Why Prediction is the Essence of Intelligence
Is it a coincidence that machine learning and intelligence are both rooted in prediction?
Are we approaching a momentous juncture when our technology embodies the essence of intelligence? Or is this yet another chapter in a long history of misconceptions? And if it is indeed the essence, in a system of many components, what elevates prediction above the rest?
“Prediction is the essence of intelligence” — Yann LeCun
Yuval Noah Harari advises us to study history to loosen the grip of the past. “Studying history will not tell us what to choose, but at least it gives us more options.” If you’re charting a roadmap in artificial intelligence, surveying the options is prudent. By tracing the work of Marcus Hutter, Shane Legg, Jeff Hawkins, and Yann LeCun, we gain insights into why machine learning holds us in its powerful grip.
Technology molds our explanations of intelligence
Historically, the dominant technology of each age molded our explanations of how intelligence works.
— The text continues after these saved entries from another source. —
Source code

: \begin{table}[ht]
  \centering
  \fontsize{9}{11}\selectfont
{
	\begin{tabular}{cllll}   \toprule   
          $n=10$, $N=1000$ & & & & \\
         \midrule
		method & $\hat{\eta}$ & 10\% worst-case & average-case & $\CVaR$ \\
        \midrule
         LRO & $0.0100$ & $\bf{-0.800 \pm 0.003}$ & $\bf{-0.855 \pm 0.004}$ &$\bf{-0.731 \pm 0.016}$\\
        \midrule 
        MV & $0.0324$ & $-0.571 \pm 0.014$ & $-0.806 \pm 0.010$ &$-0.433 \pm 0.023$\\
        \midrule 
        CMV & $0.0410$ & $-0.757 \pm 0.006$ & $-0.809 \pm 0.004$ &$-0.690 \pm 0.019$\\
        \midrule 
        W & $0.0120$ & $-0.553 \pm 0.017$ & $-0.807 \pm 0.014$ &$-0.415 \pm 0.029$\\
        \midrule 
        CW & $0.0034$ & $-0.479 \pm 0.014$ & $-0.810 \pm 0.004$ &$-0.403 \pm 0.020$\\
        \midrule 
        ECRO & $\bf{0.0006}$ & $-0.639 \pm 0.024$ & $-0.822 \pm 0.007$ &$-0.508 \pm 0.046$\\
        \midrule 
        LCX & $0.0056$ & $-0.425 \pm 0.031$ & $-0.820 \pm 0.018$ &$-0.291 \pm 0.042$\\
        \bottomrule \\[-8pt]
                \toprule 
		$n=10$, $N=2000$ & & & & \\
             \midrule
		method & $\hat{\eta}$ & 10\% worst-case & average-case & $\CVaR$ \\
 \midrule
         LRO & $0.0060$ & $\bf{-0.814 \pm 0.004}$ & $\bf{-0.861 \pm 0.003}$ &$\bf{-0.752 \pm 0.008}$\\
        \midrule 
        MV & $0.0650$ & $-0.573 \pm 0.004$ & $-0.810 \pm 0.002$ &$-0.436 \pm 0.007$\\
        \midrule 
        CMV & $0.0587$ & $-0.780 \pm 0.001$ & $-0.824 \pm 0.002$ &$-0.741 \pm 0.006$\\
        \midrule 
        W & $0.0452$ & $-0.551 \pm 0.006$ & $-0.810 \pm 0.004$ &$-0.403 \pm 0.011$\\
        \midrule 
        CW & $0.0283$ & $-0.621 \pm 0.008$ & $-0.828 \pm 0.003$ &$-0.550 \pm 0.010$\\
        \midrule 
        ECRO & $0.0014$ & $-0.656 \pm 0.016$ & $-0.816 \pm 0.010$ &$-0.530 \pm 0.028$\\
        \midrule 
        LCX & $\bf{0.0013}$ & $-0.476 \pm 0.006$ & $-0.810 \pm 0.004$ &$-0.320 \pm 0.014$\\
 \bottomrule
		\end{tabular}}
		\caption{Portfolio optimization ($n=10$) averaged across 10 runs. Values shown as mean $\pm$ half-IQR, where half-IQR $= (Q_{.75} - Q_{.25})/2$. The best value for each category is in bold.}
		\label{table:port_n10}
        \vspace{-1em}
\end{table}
The hydraulic technologies of the ancient Greeks paralleled the flow of “humors”, determining our bodily and mental functions. The mechanical age amplified the idea that humans are machines, including motions in the brain. Enter electricity and communications, and the brain became a switchboard; computing, and the brain is an information processor.
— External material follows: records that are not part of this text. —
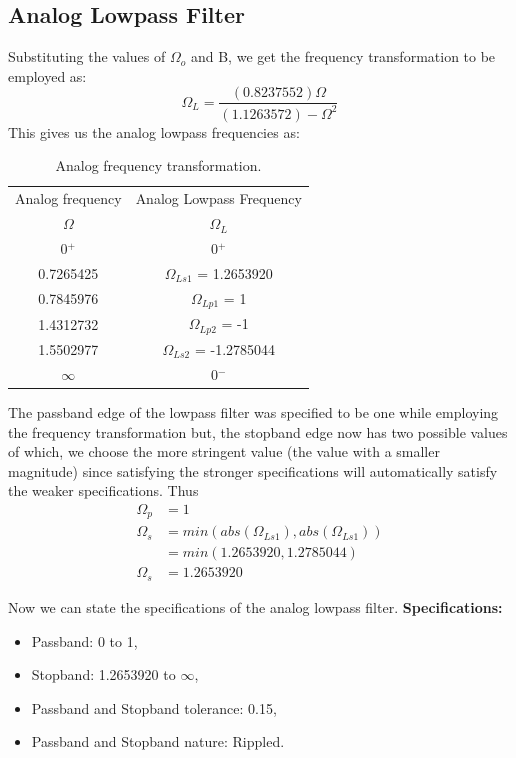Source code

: \documentclass[12pt]{article}
\begin{document}
\subsection{Analog Lowpass Filter}
Substituting the values of $\Omega_o$ and B, we get the frequency transformation to be employed as:
\[\Omega_L = \frac{(0.8237552)\Omega}{(1.1263572) - \Omega^2}\]
This gives us the analog lowpass frequencies as:
\begin{table}[!h]
    \centering
    \begin{tabular}{|c|c|}\hline
         Analog frequency&Analog Lowpass Frequency\\
         $\Omega$ &$\Omega_L$\\\hline
         0$^+$&0$^+$\\\hline
         0.7265425&$\Omega_{Ls1}$ = 1.2653920\\\hline
         0.7845976&$\Omega_{Lp1}$ = 1\\\hline
         1.4312732&$\Omega_{Lp2}$ = -1\\\hline
         1.5502977&$\Omega_{Ls2}$ = -1.2785044\\\hline
         $\infty$&0$^-$\\\hline
    \end{tabular}
    \caption{Analog frequency transformation.}
    \label{tab:3}
\end{table}

The passband edge of the lowpass filter was specified to be one while employing the frequency transformation but, the stopband edge now has two possible values of which, we choose the more stringent value (the value with a smaller magnitude) since satisfying the stronger specifications will automatically satisfy the weaker specifications. Thus
\begin{align*}
    \Omega_p &= 1\\
    \Omega_s &= min(abs(\Omega_{Ls1}), abs(\Omega_{Ls1}))\\
    &= min(1.2653920, 1.2785044)\\
    \Omega_s &= 1.2653920
\end{align*}

Now we can state the specifications of the analog lowpass filter.
\newline
\hline
\vspace{10pt}
\textbf{Specifications:}
\begin{itemize}
    \item Passband: 0 to 1,
    \item Stopband: 1.2653920 to  $\infty$,
    \item Passband and Stopband tolerance: 0.15,
    \item Passband and Stopband nature: Rippled.
\end{itemize}
\hline
\newpage
\end{document}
In this age of artificial intelligence, many believe that prediction and learning are the essence of intelligence. Prediction and learning are also the major functional components of machine learning, a dominant technology of this age.
So one possible explanation for why prediction is the essence of intelligence is that our tools are engines of prediction. In this historical context, the essence of the thing is less about the merits of prediction and more about the difficulty in thinking beyond our tools.
Admittedly, this history is interesting, but hardly a damning indictment of the idea, in and of itself. It may well be that prediction is indeed the essence, and we’re approaching that tremendous milestone when our technology achieves the essence of our intelligence. To weigh that proposition, we need to address the claim more directly.
A narrow wedge of intelligence
To identify the essence, we need to parse the aspects that are essential. It’s worth highlighting at this point the remarkable freedom afforded by the concept of intelligence, to abstract from it different goals, purposes, attributes, and essences.
When William Calvin explored The Emergence of Intelligence, he observed that the essence wasn’t always associated with prediction. “To most observers, the essence of intelligence is cleverness, a versatility in solving novel problems.” While expressing a personal affinity towards the importance of foresight and prediction, his survey included a range of complementary behaviors, such as exploration, creativity and versatility.
“We will never agree on a universal definition of intelligence because it is an open-ended word, like consciousness.” — William Calvin
Calvin concluded that the task of finding a single definition of intelligence was futile. “We will never agree on a universal definition of intelligence because it is an open-ended word, like consciousness.”
As it turned out, those pursuing machine intelligence were not at all deterred by this fungibility. While it may not be satisfying to all people and purposes, a tribe may rally around a simplified concept. These foundational choices may in turn bring essential attributes of intelligence into focus. This is what we’ll look at next.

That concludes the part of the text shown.